EXERCISE DIRECTIONS: Each line of the records below that holds "subfigure" should be returned.

Stored data:
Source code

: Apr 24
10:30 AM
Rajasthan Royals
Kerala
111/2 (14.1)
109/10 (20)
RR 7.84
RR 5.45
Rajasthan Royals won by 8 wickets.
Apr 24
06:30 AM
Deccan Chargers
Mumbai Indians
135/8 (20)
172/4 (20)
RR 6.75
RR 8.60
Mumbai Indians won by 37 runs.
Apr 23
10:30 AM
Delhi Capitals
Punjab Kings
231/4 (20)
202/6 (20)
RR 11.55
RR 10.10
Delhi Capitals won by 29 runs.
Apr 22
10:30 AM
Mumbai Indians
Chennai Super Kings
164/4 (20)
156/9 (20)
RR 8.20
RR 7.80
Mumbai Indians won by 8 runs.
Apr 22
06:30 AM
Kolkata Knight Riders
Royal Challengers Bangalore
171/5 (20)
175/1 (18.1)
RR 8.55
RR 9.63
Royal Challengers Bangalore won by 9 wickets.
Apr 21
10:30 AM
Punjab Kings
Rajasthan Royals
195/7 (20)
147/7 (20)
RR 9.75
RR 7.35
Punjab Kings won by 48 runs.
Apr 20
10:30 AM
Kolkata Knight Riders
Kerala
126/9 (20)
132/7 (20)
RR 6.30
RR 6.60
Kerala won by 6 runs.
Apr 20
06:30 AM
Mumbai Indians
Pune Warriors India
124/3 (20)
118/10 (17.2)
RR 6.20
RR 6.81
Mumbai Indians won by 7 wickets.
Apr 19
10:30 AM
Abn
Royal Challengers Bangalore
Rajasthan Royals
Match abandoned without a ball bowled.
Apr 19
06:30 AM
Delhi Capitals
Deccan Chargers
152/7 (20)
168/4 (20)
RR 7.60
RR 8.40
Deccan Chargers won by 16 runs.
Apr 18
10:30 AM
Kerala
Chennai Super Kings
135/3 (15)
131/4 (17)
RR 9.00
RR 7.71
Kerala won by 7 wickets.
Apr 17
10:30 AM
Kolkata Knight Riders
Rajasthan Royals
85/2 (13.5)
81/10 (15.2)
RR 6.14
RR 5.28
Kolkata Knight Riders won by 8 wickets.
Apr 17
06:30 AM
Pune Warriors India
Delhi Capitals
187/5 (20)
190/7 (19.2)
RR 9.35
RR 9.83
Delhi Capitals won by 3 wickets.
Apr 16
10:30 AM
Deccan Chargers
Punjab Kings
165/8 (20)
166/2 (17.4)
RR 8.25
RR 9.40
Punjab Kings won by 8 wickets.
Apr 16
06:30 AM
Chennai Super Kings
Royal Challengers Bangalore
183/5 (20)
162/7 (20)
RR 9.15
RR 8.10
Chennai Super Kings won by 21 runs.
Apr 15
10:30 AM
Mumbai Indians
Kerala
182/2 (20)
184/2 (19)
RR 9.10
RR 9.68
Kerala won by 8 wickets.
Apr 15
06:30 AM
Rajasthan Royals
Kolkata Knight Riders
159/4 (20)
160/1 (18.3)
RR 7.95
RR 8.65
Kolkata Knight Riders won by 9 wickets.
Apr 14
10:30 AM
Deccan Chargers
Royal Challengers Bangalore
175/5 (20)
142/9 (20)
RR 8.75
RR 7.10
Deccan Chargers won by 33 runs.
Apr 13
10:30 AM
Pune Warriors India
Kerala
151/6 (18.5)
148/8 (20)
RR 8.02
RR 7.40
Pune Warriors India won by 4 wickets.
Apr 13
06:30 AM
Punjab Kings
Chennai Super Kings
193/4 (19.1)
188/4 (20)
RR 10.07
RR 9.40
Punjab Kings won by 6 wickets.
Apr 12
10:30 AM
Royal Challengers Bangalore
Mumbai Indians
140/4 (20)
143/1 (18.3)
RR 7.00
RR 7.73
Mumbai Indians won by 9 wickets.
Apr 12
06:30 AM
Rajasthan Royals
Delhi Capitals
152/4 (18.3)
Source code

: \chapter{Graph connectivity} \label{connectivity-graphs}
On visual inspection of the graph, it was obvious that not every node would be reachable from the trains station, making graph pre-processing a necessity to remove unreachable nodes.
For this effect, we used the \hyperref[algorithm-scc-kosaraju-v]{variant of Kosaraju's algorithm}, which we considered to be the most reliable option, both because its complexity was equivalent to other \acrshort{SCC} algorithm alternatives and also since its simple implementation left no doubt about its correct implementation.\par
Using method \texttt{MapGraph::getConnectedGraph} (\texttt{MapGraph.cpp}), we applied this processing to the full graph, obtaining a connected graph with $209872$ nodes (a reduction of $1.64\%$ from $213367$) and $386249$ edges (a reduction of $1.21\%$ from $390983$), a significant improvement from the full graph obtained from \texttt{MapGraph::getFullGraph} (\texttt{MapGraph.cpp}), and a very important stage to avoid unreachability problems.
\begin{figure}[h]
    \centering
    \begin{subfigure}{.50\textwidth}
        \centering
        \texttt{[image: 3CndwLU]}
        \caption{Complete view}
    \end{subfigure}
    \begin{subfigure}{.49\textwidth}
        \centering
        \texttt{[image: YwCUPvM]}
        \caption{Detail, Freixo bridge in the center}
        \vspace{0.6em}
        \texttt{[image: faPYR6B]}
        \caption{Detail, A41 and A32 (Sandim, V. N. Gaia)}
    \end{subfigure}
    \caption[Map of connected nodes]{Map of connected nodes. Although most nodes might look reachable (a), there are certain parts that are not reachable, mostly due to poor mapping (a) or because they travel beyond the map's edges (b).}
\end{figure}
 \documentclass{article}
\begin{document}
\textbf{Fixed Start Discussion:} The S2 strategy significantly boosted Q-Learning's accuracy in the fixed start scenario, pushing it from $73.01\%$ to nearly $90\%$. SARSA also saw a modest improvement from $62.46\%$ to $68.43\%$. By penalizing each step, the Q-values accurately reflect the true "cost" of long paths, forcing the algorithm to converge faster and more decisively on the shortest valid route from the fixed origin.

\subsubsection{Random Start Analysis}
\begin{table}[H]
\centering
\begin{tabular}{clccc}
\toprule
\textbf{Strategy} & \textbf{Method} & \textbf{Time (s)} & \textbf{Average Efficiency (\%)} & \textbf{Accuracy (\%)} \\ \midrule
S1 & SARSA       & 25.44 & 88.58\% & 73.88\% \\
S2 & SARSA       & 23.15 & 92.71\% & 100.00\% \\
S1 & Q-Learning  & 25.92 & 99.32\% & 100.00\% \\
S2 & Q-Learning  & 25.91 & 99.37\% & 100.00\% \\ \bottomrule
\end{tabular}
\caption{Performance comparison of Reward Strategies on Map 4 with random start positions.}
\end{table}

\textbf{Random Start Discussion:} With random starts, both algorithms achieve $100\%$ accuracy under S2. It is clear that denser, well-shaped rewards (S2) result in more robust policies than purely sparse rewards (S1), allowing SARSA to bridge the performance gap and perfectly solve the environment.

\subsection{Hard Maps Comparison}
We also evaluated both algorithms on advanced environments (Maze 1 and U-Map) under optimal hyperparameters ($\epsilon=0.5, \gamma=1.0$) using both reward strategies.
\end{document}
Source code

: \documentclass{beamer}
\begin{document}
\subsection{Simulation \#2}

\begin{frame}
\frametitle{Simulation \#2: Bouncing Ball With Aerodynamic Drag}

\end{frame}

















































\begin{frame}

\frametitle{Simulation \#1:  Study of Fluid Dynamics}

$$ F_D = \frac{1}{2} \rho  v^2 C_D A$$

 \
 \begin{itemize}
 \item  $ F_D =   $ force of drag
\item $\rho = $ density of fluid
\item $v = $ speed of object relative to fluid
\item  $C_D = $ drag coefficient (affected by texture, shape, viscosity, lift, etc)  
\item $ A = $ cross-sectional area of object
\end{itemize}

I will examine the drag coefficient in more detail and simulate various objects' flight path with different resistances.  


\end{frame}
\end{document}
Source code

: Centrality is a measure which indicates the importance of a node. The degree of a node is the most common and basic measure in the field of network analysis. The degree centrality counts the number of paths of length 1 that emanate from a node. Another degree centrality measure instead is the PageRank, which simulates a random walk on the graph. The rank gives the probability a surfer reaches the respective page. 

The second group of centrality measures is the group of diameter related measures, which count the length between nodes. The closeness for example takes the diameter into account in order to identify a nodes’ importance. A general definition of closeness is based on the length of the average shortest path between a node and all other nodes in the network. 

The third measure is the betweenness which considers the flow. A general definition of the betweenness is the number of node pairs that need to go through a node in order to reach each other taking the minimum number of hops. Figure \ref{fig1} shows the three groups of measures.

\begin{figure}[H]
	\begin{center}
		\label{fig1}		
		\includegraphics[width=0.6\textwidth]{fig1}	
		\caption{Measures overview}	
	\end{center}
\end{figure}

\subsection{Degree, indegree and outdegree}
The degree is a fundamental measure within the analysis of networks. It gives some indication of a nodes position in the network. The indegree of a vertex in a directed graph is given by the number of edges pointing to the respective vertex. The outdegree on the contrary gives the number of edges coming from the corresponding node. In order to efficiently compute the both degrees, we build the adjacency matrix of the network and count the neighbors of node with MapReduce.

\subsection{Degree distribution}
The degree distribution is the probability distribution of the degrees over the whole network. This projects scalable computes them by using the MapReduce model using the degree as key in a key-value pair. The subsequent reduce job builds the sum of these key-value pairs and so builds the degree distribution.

RESPONSE:
    \begin{subfigure}{.50\textwidth}
    \end{subfigure}
    \begin{subfigure}{.49\textwidth}
    \end{subfigure}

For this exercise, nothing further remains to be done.